▶ Records supplied
□ □ □
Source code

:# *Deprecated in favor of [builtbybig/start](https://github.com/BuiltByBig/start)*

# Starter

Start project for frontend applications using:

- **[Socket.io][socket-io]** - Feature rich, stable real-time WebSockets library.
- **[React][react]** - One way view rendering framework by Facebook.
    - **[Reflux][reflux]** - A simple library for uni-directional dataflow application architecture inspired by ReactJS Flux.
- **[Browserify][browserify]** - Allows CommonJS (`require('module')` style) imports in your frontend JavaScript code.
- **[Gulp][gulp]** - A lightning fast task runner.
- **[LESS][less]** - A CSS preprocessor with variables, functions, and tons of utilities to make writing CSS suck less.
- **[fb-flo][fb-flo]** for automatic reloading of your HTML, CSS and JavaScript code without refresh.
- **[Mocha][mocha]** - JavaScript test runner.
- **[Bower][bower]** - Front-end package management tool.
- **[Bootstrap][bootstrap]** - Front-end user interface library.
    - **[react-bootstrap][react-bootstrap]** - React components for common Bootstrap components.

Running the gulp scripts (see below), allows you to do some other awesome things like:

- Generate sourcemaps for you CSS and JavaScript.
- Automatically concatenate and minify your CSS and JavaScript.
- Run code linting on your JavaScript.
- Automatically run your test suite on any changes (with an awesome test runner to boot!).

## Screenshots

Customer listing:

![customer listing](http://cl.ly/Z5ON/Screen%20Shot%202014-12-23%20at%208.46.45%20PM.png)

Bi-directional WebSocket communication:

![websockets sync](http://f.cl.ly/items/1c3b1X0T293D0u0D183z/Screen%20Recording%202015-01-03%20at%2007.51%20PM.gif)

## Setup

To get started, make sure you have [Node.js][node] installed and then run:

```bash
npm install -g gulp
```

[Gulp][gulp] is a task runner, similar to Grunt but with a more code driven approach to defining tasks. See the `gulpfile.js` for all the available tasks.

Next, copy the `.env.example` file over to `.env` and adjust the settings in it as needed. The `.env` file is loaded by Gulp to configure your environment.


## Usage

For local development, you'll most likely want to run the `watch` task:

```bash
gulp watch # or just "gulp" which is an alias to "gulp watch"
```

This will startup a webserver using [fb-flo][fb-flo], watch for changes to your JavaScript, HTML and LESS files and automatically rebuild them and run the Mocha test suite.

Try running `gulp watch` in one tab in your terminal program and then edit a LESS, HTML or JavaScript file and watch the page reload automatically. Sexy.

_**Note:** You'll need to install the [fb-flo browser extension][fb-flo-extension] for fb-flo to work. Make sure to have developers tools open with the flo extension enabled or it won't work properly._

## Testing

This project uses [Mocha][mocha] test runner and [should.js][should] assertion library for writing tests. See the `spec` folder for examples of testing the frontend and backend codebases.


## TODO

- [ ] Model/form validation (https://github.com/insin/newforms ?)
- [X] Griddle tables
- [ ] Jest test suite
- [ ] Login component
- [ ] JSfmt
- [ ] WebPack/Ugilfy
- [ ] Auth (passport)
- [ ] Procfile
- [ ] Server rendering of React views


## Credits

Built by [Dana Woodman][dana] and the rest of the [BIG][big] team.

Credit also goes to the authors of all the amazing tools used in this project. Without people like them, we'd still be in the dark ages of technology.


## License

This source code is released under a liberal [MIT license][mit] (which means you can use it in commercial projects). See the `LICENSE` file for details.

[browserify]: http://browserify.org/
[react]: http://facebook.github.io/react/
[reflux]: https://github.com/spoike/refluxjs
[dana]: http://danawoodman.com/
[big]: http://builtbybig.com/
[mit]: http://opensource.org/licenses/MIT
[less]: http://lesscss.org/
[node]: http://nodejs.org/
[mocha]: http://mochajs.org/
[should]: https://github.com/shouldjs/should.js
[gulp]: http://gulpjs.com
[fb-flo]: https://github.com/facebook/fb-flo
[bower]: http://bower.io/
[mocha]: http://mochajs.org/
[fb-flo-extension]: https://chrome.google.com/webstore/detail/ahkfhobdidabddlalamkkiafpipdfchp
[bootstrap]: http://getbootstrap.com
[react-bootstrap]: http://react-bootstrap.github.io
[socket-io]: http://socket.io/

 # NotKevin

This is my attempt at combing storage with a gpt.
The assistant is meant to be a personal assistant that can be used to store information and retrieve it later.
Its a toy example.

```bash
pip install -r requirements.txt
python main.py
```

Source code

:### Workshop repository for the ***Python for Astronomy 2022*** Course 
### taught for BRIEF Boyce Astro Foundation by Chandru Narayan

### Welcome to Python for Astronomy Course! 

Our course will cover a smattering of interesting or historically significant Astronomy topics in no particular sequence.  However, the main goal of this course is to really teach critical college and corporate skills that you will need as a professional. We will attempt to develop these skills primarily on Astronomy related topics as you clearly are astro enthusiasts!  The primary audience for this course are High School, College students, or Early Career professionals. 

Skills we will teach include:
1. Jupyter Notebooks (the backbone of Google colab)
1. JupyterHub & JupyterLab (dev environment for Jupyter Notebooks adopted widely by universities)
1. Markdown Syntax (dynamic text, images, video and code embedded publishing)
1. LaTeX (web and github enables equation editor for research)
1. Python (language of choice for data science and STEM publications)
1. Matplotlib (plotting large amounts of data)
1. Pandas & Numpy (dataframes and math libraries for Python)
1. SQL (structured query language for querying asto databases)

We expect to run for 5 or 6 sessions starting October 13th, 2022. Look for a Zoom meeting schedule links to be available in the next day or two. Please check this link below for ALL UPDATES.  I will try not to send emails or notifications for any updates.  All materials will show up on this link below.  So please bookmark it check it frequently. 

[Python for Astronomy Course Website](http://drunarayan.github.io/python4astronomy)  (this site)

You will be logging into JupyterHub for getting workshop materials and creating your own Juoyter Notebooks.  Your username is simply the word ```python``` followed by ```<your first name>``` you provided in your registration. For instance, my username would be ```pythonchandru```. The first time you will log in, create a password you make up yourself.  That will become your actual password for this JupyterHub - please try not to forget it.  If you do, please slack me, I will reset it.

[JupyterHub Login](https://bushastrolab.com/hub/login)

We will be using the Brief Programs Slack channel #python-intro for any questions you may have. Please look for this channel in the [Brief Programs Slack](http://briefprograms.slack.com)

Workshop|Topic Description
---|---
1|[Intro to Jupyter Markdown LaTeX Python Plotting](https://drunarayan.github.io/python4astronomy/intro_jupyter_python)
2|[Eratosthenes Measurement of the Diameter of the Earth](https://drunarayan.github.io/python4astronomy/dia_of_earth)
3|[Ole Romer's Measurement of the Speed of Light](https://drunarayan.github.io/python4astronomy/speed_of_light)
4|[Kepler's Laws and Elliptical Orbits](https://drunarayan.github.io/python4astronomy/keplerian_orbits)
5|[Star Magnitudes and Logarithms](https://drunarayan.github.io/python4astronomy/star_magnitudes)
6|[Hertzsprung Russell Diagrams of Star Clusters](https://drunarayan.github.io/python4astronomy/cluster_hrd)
□ □ □
▶ Exercise description
Every line of the data above belongs in the answer, unchanged.

▶ Exercise solution
Source code

:# *Deprecated in favor of [builtbybig/start](https://github.com/BuiltByBig/start)*

# Starter

Start project for frontend applications using:

- **[Socket.io][socket-io]** - Feature rich, stable real-time WebSockets library.
- **[React][react]** - One way view rendering framework by Facebook.
    - **[Reflux][reflux]** - A simple library for uni-directional dataflow application architecture inspired by ReactJS Flux.
- **[Browserify][browserify]** - Allows CommonJS (`require('module')` style) imports in your frontend JavaScript code.
- **[Gulp][gulp]** - A lightning fast task runner.
- **[LESS][less]** - A CSS preprocessor with variables, functions, and tons of utilities to make writing CSS suck less.
- **[fb-flo][fb-flo]** for automatic reloading of your HTML, CSS and JavaScript code without refresh.
- **[Mocha][mocha]** - JavaScript test runner.
- **[Bower][bower]** - Front-end package management tool.
- **[Bootstrap][bootstrap]** - Front-end user interface library.
    - **[react-bootstrap][react-bootstrap]** - React components for common Bootstrap components.

Running the gulp scripts (see below), allows you to do some other awesome things like:

- Generate sourcemaps for you CSS and JavaScript.
- Automatically concatenate and minify your CSS and JavaScript.
- Run code linting on your JavaScript.
- Automatically run your test suite on any changes (with an awesome test runner to boot!).

## Screenshots

Customer listing:

![customer listing](http://cl.ly/Z5ON/Screen%20Shot%202014-12-23%20at%208.46.45%20PM.png)

Bi-directional WebSocket communication:

![websockets sync](http://f.cl.ly/items/1c3b1X0T293D0u0D183z/Screen%20Recording%202015-01-03%20at%2007.51%20PM.gif)

## Setup

To get started, make sure you have [Node.js][node] installed and then run:

```bash
npm install -g gulp
```

[Gulp][gulp] is a task runner, similar to Grunt but with a more code driven approach to defining tasks. See the `gulpfile.js` for all the available tasks.

Next, copy the `.env.example` file over to `.env` and adjust the settings in it as needed. The `.env` file is loaded by Gulp to configure your environment.


## Usage

For local development, you'll most likely want to run the `watch` task:

```bash
gulp watch # or just "gulp" which is an alias to "gulp watch"
```

This will startup a webserver using [fb-flo][fb-flo], watch for changes to your JavaScript, HTML and LESS files and automatically rebuild them and run the Mocha test suite.

Try running `gulp watch` in one tab in your terminal program and then edit a LESS, HTML or JavaScript file and watch the page reload automatically. Sexy.

_**Note:** You'll need to install the [fb-flo browser extension][fb-flo-extension] for fb-flo to work. Make sure to have developers tools open with the flo extension enabled or it won't work properly._

## Testing

This project uses [Mocha][mocha] test runner and [should.js][should] assertion library for writing tests. See the `spec` folder for examples of testing the frontend and backend codebases.


## TODO

- [ ] Model/form validation (https://github.com/insin/newforms ?)
- [X] Griddle tables
- [ ] Jest test suite
- [ ] Login component
- [ ] JSfmt
- [ ] WebPack/Ugilfy
- [ ] Auth (passport)
- [ ] Procfile
- [ ] Server rendering of React views


## Credits

Built by [Dana Woodman][dana] and the rest of the [BIG][big] team.

Credit also goes to the authors of all the amazing tools used in this project. Without people like them, we'd still be in the dark ages of technology.


## License

This source code is released under a liberal [MIT license][mit] (which means you can use it in commercial projects). See the `LICENSE` file for details.

[browserify]: http://browserify.org/
[react]: http://facebook.github.io/react/
[reflux]: https://github.com/spoike/refluxjs
[dana]: http://danawoodman.com/
[big]: http://builtbybig.com/
[mit]: http://opensource.org/licenses/MIT
[less]: http://lesscss.org/
[node]: http://nodejs.org/
[mocha]: http://mochajs.org/
[should]: https://github.com/shouldjs/should.js
[gulp]: http://gulpjs.com
[fb-flo]: https://github.com/facebook/fb-flo
[bower]: http://bower.io/
[mocha]: http://mochajs.org/
[fb-flo-extension]: https://chrome.google.com/webstore/detail/ahkfhobdidabddlalamkkiafpipdfchp
[bootstrap]: http://getbootstrap.com
[react-bootstrap]: http://react-bootstrap.github.io
[socket-io]: http://socket.io/

 # NotKevin

This is my attempt at combing storage with a gpt.
The assistant is meant to be a personal assistant that can be used to store information and retrieve it later.
Its a toy example.

```bash
pip install -r requirements.txt
python main.py
```

Source code

:### Workshop repository for the ***Python for Astronomy 2022*** Course 
### taught for BRIEF Boyce Astro Foundation by Chandru Narayan

### Welcome to Python for Astronomy Course! 

Our course will cover a smattering of interesting or historically significant Astronomy topics in no particular sequence.  However, the main goal of this course is to really teach critical college and corporate skills that you will need as a professional. We will attempt to develop these skills primarily on Astronomy related topics as you clearly are astro enthusiasts!  The primary audience for this course are High School, College students, or Early Career professionals. 

Skills we will teach include:
1. Jupyter Notebooks (the backbone of Google colab)
1. JupyterHub & JupyterLab (dev environment for Jupyter Notebooks adopted widely by universities)
1. Markdown Syntax (dynamic text, images, video and code embedded publishing)
1. LaTeX (web and github enables equation editor for research)
1. Python (language of choice for data science and STEM publications)
1. Matplotlib (plotting large amounts of data)
1. Pandas & Numpy (dataframes and math libraries for Python)
1. SQL (structured query language for querying asto databases)

We expect to run for 5 or 6 sessions starting October 13th, 2022. Look for a Zoom meeting schedule links to be available in the next day or two. Please check this link below for ALL UPDATES.  I will try not to send emails or notifications for any updates.  All materials will show up on this link below.  So please bookmark it check it frequently. 

[Python for Astronomy Course Website](http://drunarayan.github.io/python4astronomy)  (this site)

You will be logging into JupyterHub for getting workshop materials and creating your own Juoyter Notebooks.  Your username is simply the word ```python``` followed by ```<your first name>``` you provided in your registration. For instance, my username would be ```pythonchandru```. The first time you will log in, create a password you make up yourself.  That will become your actual password for this JupyterHub - please try not to forget it.  If you do, please slack me, I will reset it.

[JupyterHub Login](https://bushastrolab.com/hub/login)

We will be using the Brief Programs Slack channel #python-intro for any questions you may have. Please look for this channel in the [Brief Programs Slack](http://briefprograms.slack.com)

Workshop|Topic Description
---|---
1|[Intro to Jupyter Markdown LaTeX Python Plotting](https://drunarayan.github.io/python4astronomy/intro_jupyter_python)
2|[Eratosthenes Measurement of the Diameter of the Earth](https://drunarayan.github.io/python4astronomy/dia_of_earth)
3|[Ole Romer's Measurement of the Speed of Light](https://drunarayan.github.io/python4astronomy/speed_of_light)
4|[Kepler's Laws and Elliptical Orbits](https://drunarayan.github.io/python4astronomy/keplerian_orbits)
5|[Star Magnitudes and Logarithms](https://drunarayan.github.io/python4astronomy/star_magnitudes)
6|[Hertzsprung Russell Diagrams of Star Clusters](https://drunarayan.github.io/python4astronomy/cluster_hrd)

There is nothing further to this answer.